[Record extracts Boundary: Start]

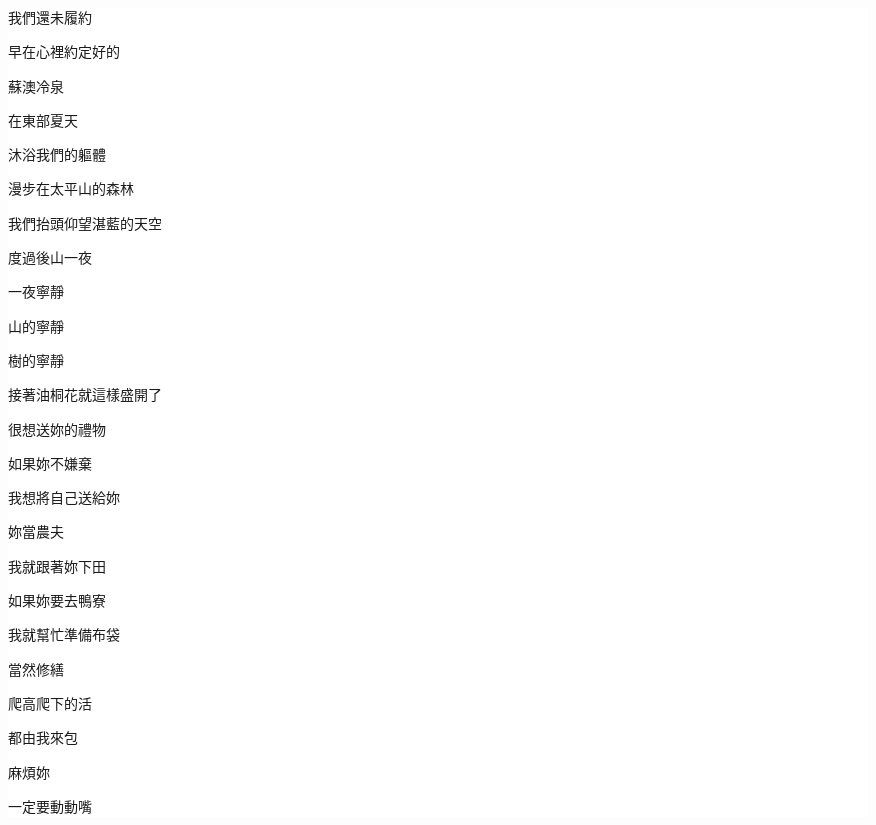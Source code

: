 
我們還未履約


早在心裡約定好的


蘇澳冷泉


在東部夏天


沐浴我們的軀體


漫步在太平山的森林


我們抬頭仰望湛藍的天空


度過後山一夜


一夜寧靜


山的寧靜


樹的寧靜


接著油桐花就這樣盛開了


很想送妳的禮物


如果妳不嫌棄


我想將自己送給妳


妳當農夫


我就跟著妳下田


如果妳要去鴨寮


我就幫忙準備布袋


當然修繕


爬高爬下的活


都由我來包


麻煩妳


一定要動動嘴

[Record extracts Boundary: End]
[Record extracts Boundary: Start]

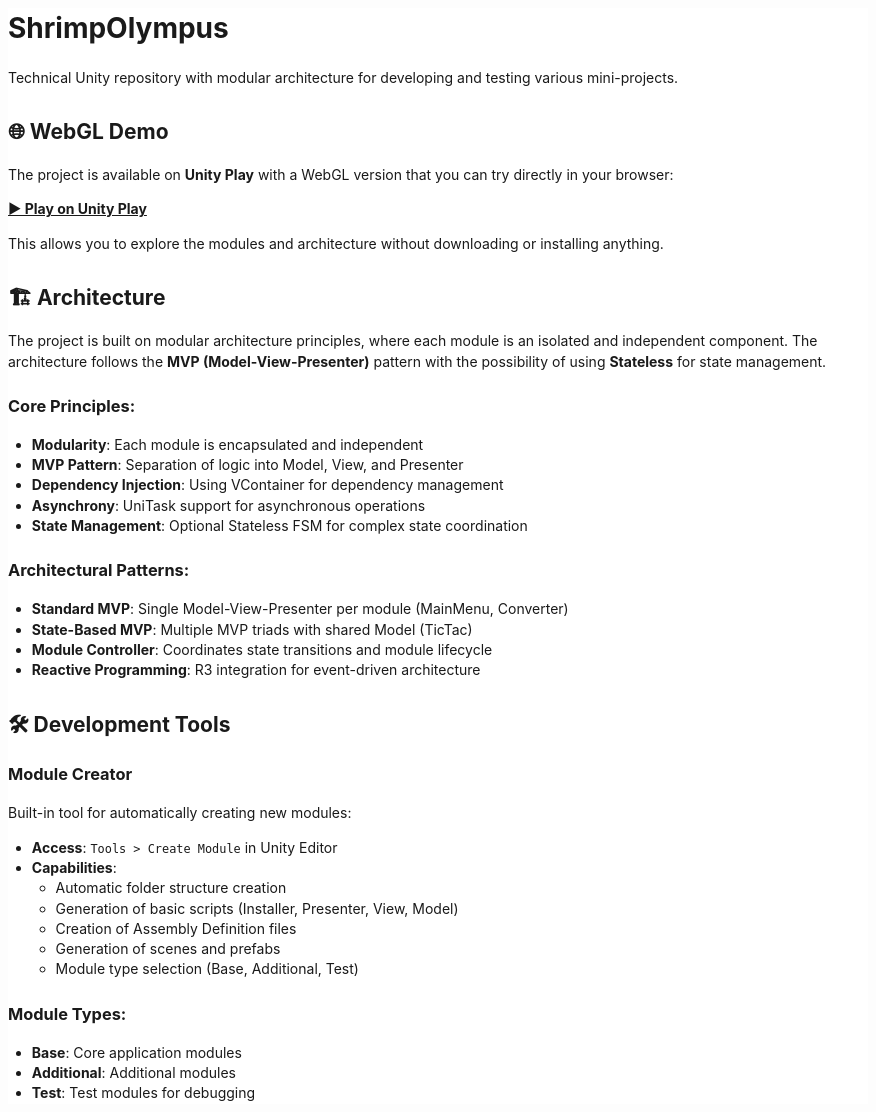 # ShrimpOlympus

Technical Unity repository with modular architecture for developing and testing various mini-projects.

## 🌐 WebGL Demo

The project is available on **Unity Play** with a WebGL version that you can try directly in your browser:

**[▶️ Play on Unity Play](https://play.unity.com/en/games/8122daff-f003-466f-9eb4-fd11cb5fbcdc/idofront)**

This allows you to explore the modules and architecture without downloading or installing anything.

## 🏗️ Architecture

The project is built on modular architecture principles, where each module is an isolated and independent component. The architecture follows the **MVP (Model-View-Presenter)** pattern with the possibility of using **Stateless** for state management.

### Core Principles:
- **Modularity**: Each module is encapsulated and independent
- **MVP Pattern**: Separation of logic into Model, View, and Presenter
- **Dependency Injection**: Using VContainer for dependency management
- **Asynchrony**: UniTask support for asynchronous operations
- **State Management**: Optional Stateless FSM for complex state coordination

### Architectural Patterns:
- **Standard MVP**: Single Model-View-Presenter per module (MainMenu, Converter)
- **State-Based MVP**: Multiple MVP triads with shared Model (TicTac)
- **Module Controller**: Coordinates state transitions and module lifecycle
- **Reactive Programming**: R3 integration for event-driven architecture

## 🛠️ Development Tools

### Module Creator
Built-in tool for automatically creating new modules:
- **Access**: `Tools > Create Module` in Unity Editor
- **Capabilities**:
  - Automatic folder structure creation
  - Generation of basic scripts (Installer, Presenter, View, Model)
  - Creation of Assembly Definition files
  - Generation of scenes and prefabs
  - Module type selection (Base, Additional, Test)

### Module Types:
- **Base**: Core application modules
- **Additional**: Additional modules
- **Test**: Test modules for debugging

[Record extracts Boundary: End]

**Goal of the exercise:** Collect every line above that contains the word "Core".

**Solved problem:**
### Core Principles:
- **Base**: Core application modules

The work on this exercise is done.